Why a Home is Still a Good Investment

March 21, 2013

Today is the first day of spring and among other things, that means many people will begin the process of buying a home. Despite the crash in the real estate market a few years ago, real estate remains a great investment. In fact, it can often make the difference of whether someone is able to retire. Here are some reasons why:

1)     The process of buying  a home benefits you even before you actually buy it. That’s because the mortgage company acts as your defacto business partner in the transaction and unlike during the real estate bubble, mortgage companies will only partner with you if your finances in shape. That makes it like going through boot training for your finances. You’ll want to check your credit report and fix any errors you find, keep your credit score high by making on-time payments, improve your debt-to-income ratio by keeping debt to a minimum, and save for a down payment and emergency fund. You probably already know you need to do these things but many of them might not feel so urgent…until you face the prospect of not getting your piece of the American Dream.

2)      With real estate prices and interest rates at record lows, owning can actually be cheaper than renting. This is especially true if you’re in a high tax bracket because of the tax deductions you get on the mortgage interest and property taxes. Just be sure that you’re factoring in all the costs of ownership like maintenance and repairs.

3)      Even if you spend more to own, it’s probably still cheaper to own in the long run. First, rents increase over time while you can lock in your mortgage payment for up to 40 years. Second, that mortgage will eventually be paid off while the rent will continue forever.

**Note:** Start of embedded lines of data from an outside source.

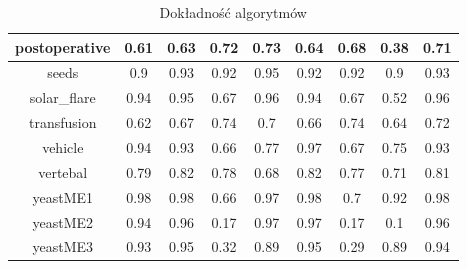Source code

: \begin{table}[h]
\begin{center}
{\begin{tabular}{|c|c|c|c|c|c|c|c|c|}
				\hline%
				postoperative&0.61&0.63&0.72&0.73&0.64&0.68&0.38&0.71\\%
				\hline%
				seeds&0.9&0.93&0.92&0.95&0.92&0.92&0.9&0.93\\%
				\hline%
				solar\_flare&0.94&0.95&0.67&0.96&0.94&0.67&0.52&0.96\\%
				\hline%
				transfusion&0.62&0.67&0.74&0.7&0.66&0.74&0.64&0.72\\%
				\hline%
				vehicle&0.94&0.93&0.66&0.77&0.97&0.67&0.75&0.93\\%
				\hline%
				vertebal&0.79&0.82&0.78&0.68&0.82&0.77&0.71&0.81\\%
				\hline%
				yeastME1&0.98&0.98&0.66&0.97&0.98&0.7&0.92&0.98\\%
				\hline%
				yeastME2&0.94&0.96&0.17&0.97&0.97&0.17&0.1&0.96\\%
				\hline%
				yeastME3&0.93&0.95&0.32&0.89&0.95&0.29&0.89&0.94\\%
				\hline%
			\end{tabular}}%
			\caption{Dokładność algorytmów}
			\label{tab1}
		\end{center}
	\end{table}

4)      It’s a form of forced savings. By making your mortgage payment every month, you’re building equity over time. Yes, you can do the same thing by getting  a cheap rental and investing the difference but how many people would really do that as consistently?

5)      You can benefit from leverage. Some people argue that stocks make a better investment because their long term returns are higher. There is some truth in that. Over long periods of time, the stock market has averaged a real rate of return of 6-7% while real estate barely edges inflation. But that leaves out the impact of leverage. Let’s say you purchase a $100k property with $20k down. If that property goes up 3% with inflation, your return on that $20k investment is actually 15% ($3k/$20k). On the other hand, stock prices are too volatile in the short term to buy them on margin (you can be forced to deposit cash or securities if the stocks decline in value) and if you do, the interest rates tend to be higher and are not tax-deductible.

6)      Your home equity can be a retirement asset. Once the kids are out of the home, you can downsize and reinvest the difference. There’s also the possibility of taking a reverse mortgage. However, this should generally be considered as a last resort because of the high fees and likelihood you won’t be able to pass your home on to your heirs.

7)      The gains can be tax-free. As long as you’ve lived in the home for 2 out of the last 5 years, $250k of gain ($500k if the home is owned jointly) is tax-free. If you invest in stocks or other investments, you’ll typically owe a 15% capital gains tax.

For all these reasons, owning a home can be one of the best decisions you can make. Just be sure not to buy more home than you can afford. Otherwise, that home can turn from an asset to a liability.